1. A Node is a part of a pipeline which has a run method that typically accepts data from upstream nodes, and pushes data to downstream nodes. For example:

class MyNode(Node):
    def run(self, data):
        # Some node-specific code here
        self.push(data)

2. A Glider is a pipeline of Node objects wired together in a DAG. It accepts input data in its consume method. For example:

glider = Glider(
    MyExtractNode("extract")
    | MyTransformNode("transform")
    | MyLoadNode("load")
)
glider.consume(data)

If a node's run method has additional parameters, they are populated from the node's context. More info on creating nodes and populating runtime context can be found here.

Examples

The following examples serve to quickly illustrate some core features and built-in nodes. There is much more Glide can do that is not shown here.
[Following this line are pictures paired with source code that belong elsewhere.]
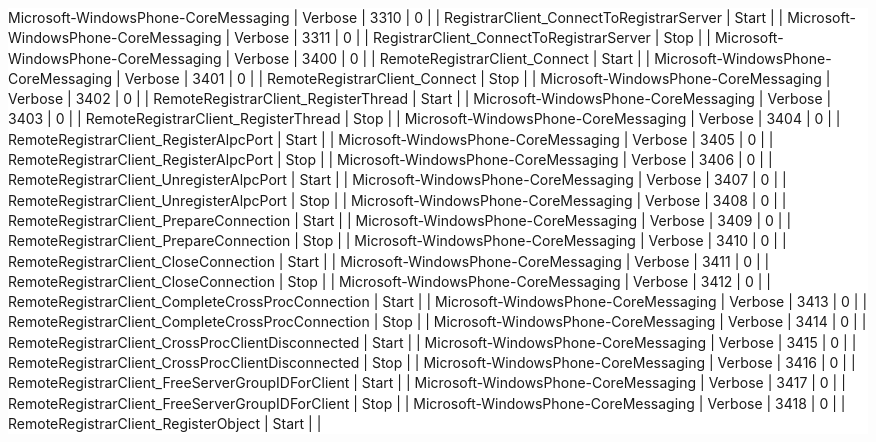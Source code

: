 Microsoft-WindowsPhone-CoreMessaging  |  Verbose      |  3310      |  0        |           |  RegistrarClient_ConnectToRegistrarServer                          |  Start   |                               |
Microsoft-WindowsPhone-CoreMessaging  |  Verbose      |  3311      |  0        |           |  RegistrarClient_ConnectToRegistrarServer                          |  Stop    |                               |
Microsoft-WindowsPhone-CoreMessaging  |  Verbose      |  3400      |  0        |           |  RemoteRegistrarClient_Connect                                     |  Start   |                               |
Microsoft-WindowsPhone-CoreMessaging  |  Verbose      |  3401      |  0        |           |  RemoteRegistrarClient_Connect                                     |  Stop    |                               |
Microsoft-WindowsPhone-CoreMessaging  |  Verbose      |  3402      |  0        |           |  RemoteRegistrarClient_RegisterThread                              |  Start   |                               |
Microsoft-WindowsPhone-CoreMessaging  |  Verbose      |  3403      |  0        |           |  RemoteRegistrarClient_RegisterThread                              |  Stop    |                               |
Microsoft-WindowsPhone-CoreMessaging  |  Verbose      |  3404      |  0        |           |  RemoteRegistrarClient_RegisterAlpcPort                            |  Start   |                               |
Microsoft-WindowsPhone-CoreMessaging  |  Verbose      |  3405      |  0        |           |  RemoteRegistrarClient_RegisterAlpcPort                            |  Stop    |                               |
Microsoft-WindowsPhone-CoreMessaging  |  Verbose      |  3406      |  0        |           |  RemoteRegistrarClient_UnregisterAlpcPort                          |  Start   |                               |
Microsoft-WindowsPhone-CoreMessaging  |  Verbose      |  3407      |  0        |           |  RemoteRegistrarClient_UnregisterAlpcPort                          |  Stop    |                               |
Microsoft-WindowsPhone-CoreMessaging  |  Verbose      |  3408      |  0        |           |  RemoteRegistrarClient_PrepareConnection                           |  Start   |                               |
Microsoft-WindowsPhone-CoreMessaging  |  Verbose      |  3409      |  0        |           |  RemoteRegistrarClient_PrepareConnection                           |  Stop    |                               |
Microsoft-WindowsPhone-CoreMessaging  |  Verbose      |  3410      |  0        |           |  RemoteRegistrarClient_CloseConnection                             |  Start   |                               |
Microsoft-WindowsPhone-CoreMessaging  |  Verbose      |  3411      |  0        |           |  RemoteRegistrarClient_CloseConnection                             |  Stop    |                               |
Microsoft-WindowsPhone-CoreMessaging  |  Verbose      |  3412      |  0        |           |  RemoteRegistrarClient_CompleteCrossProcConnection                 |  Start   |                               |
Microsoft-WindowsPhone-CoreMessaging  |  Verbose      |  3413      |  0        |           |  RemoteRegistrarClient_CompleteCrossProcConnection                 |  Stop    |                               |
Microsoft-WindowsPhone-CoreMessaging  |  Verbose      |  3414      |  0        |           |  RemoteRegistrarClient_CrossProcClientDisconnected                 |  Start   |                               |
Microsoft-WindowsPhone-CoreMessaging  |  Verbose      |  3415      |  0        |           |  RemoteRegistrarClient_CrossProcClientDisconnected                 |  Stop    |                               |
Microsoft-WindowsPhone-CoreMessaging  |  Verbose      |  3416      |  0        |           |  RemoteRegistrarClient_FreeServerGroupIDForClient                  |  Start   |                               |
Microsoft-WindowsPhone-CoreMessaging  |  Verbose      |  3417      |  0        |           |  RemoteRegistrarClient_FreeServerGroupIDForClient                  |  Stop    |                               |
Microsoft-WindowsPhone-CoreMessaging  |  Verbose      |  3418      |  0        |           |  RemoteRegistrarClient_RegisterObject                              |  Start   |                               |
Everything below assumes you have used the following shortcut to import all necessary node and pipeline classes:

from glide import *

Example: CSV Extract, Transform, and Load

Apply a transformation to data from a CSV, use a function to lowercase all strings, and load into an output CSV:

def lower_rows(data):
    for row in data:
        for k, v in row.items():
            row[k] = v.lower() if type(v) == str else v
    return data

glider = Glider(
    CSVExtract("extract")
    | Func("transform", func=lower_rows)
    | CSVLoad("load")
)
glider.consume(
    ["/path/to/infile.csv"],
    extract=dict(chunksize=100),
    load=dict(outfile="/path/to/outfile.csv"),
)

Example: SQL Extract and Load

Read from one table, write to another:

conn = get_my_sqlalchemy_conn()
sql = "select * from in_table limit 10"

glider = Glider(
    SQLExtract("extract")
    | SQLLoad("load"),
    global_state=dict(conn=conn) # conn is automagically passed to any nodes that accept a "conn" argument
)
glider.consume(
    [sql],
    load=dict(table="out_table")
)

Example: SQL Transactions

Start a transaction before writing to a database, rollback on failure:

glider = Glider(
    SQLExtract("extract")
    | SQLTransaction("tx")
    | SQLLoad("load", rollback=True),
    global_state=dict(conn=conn)
)
glider.consume(...)

Example: DataFrames

The Pandas extension allows you to operate with DataFrames:

def lower(s):
    return s.lower() if type(s) == str else s

glider = Glider(
    DataFrameCSVExtract("extract")
    | DataFrameApplyMap("transform", func=lower)
    | DataFrameCSVLoad("load", index=False, mode="a")
)
glider.consume(...)

See the extension tests and code for more examples and documentation.

Example: URL Extraction

Extract data from each URL in the list of requests and load to a URL endpoint:

glider = Glider(URLExtract("extract") | URLLoad("load"))
reqs = [
    "https://jsonplaceholder.typicode.com/todos/1",
    "https://jsonplaceholder.typicode.com/todos/2",
]
glider.consume(
    reqs,
    extract=dict(data_type="json"),
    load=dict(
        url="https://jsonplaceholder.typicode.com/todos",
        data_param="json",
        headers={"Content-type": "application/json; charset=UTF-8"},
    ),
)

Example: JSON Converters

Load JSON from a string:

glider = Glider(URLExtract("extract") | JSONLoads("json"))
reqs = ["https://jsonplaceholder.typicode.com/todos/1"]
glider.consume(reqs, extract=dict(data_type="text"))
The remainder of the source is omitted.